Here's a few more items......


----------



## GaStick (Jan 5, 2009)

BowKil, you're almost there. Just need a few more items...

Seriously, that's an awesome place you have there. Not sure why, but my eye was drawn to that bottle of Makers Mark! :darkbeer:


----------



## Roskoes (Jun 17, 2007)

Wes - I like your draw board. Most of them I have seen before are horizontal.


----------



## supernova (Oct 3, 2005)

Roskoes said:


> Wes - I like your draw board. Most of them I have seen before are horizontal.


I was think the same thing. Pretty cool.


----------



## Spikealot (May 27, 2009)

GaStick said:


> BowKil, you're almost there. Just need a few more items...
> 
> Seriously, that's an awesome place you have there. Not sure why, but my eye was drawn to that bottle of Makers Mark! :darkbeer:


And the TNWB license plate...


----------



## ken Johnson (Apr 5, 2007)

*Start out slow*

Got to http://www.oregonsportsmans.com/foru...opic.php?t=133 and read or copy and read the Easton Tuning manual.

Then go to www.nitehawkarchery.com and watch the video on pressing a bow.

Then you can make a bow vice if you want. Our nite hawk web site shows one you can make for about a $1.00 and it work great.

You will want other things such as a digital scale, I got mine for $25.00.

There are a lot of small tools you already have, allens etc. 

A bow scale would be nice, You need a nock pliers and other small tools but those you can get as you need them. 

You will learn to tune your bow your way with the tools you need. So buying a bunch of tools some of which you may never use doesn't make sense.

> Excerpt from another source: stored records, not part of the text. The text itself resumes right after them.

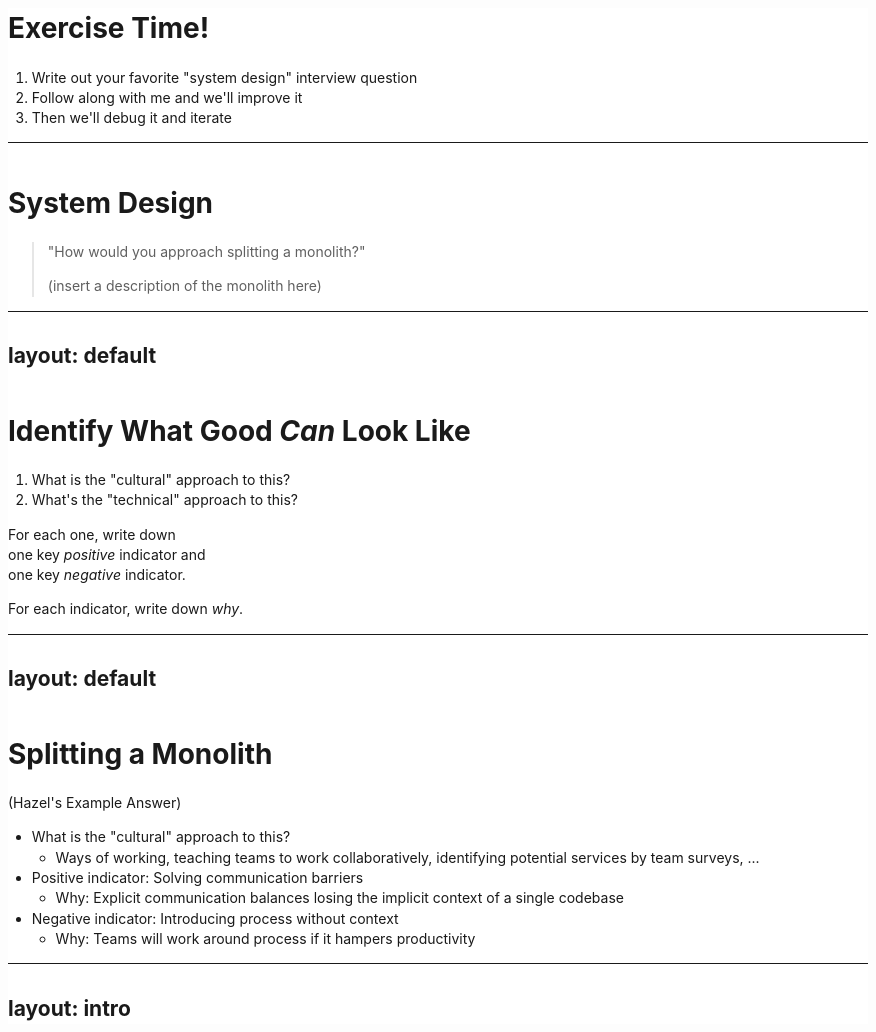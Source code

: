 # Exercise Time!

1. Write out your favorite "system design" interview question
2. Follow along with me and we'll improve it
3. Then we'll debug it and iterate

---

# System Design

> "How would you approach splitting a monolith?"
>
> (insert a description of the monolith here)



---
layout: default
---

# Identify What Good _Can_ Look Like

<Transform :scale="1.4">

1. What is the "cultural" approach to this?
2. What's the "technical" approach to this?

For each one, write down  
one key _positive_ indicator and  
one key _negative_ indicator.

For each indicator, write down _why_.

</Transform>

---
layout: default
---

# Splitting a Monolith

(Hazel's Example Answer)

- What is the "cultural" approach to this?
  - Ways of working, teaching teams to work collaboratively, identifying potential services by team surveys, ...
- Positive indicator: Solving communication barriers
  - Why: Explicit communication balances losing the implicit context of a single codebase
- Negative indicator: Introducing process without context
  - Why: Teams will work around process if it hampers productivity

---
layout: intro
---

Check out the web sites first.

Good luck.


----------



## FiveOarcher (Sep 21, 2006)

*nice setup*

Damn Eric! Im jealous! didnt know you had such and elaborate setup there! Hey, arent you a govt employee also!! LOL


----------



## BowKil (Mar 19, 2005)

GaStick said:


> BowKil, you're almost there. Just need a few more items...
> 
> Seriously, that's an awesome place you have there. Not sure why, but my eye was drawn to that bottle of Makers Mark! :darkbeer:


Mmmmmmm.....Maker's Mark....my favorite! 



FiveOarcher said:


> Damn Eric! Im jealous! didnt know you had such and elaborate setup there! Hey, arent you a govt employee also!! LOL


Yeah, for 3.5 more years anyway.....:shade:



Spikealot said:


> And the TNWB license plate...


Here's another one (upper left)...


----------



## Sixdeuce (Aug 31, 2006)

Sounds silly but I have alot of gadgets but I use a baby spoon for tons of stuff. Handy to have around. No sharp edges


----------



## ken Johnson (Apr 5, 2007)

*good thinking*

baby spoon.

I need to try that.

Thanks


----------



## zhunter62 (Feb 3, 2007)

Here is a good place to start. When i found this site i had already bought everything in this box and i know i spent more then this. it a great starter kit for people. i know i still have alot of tools to get still but this will get you started.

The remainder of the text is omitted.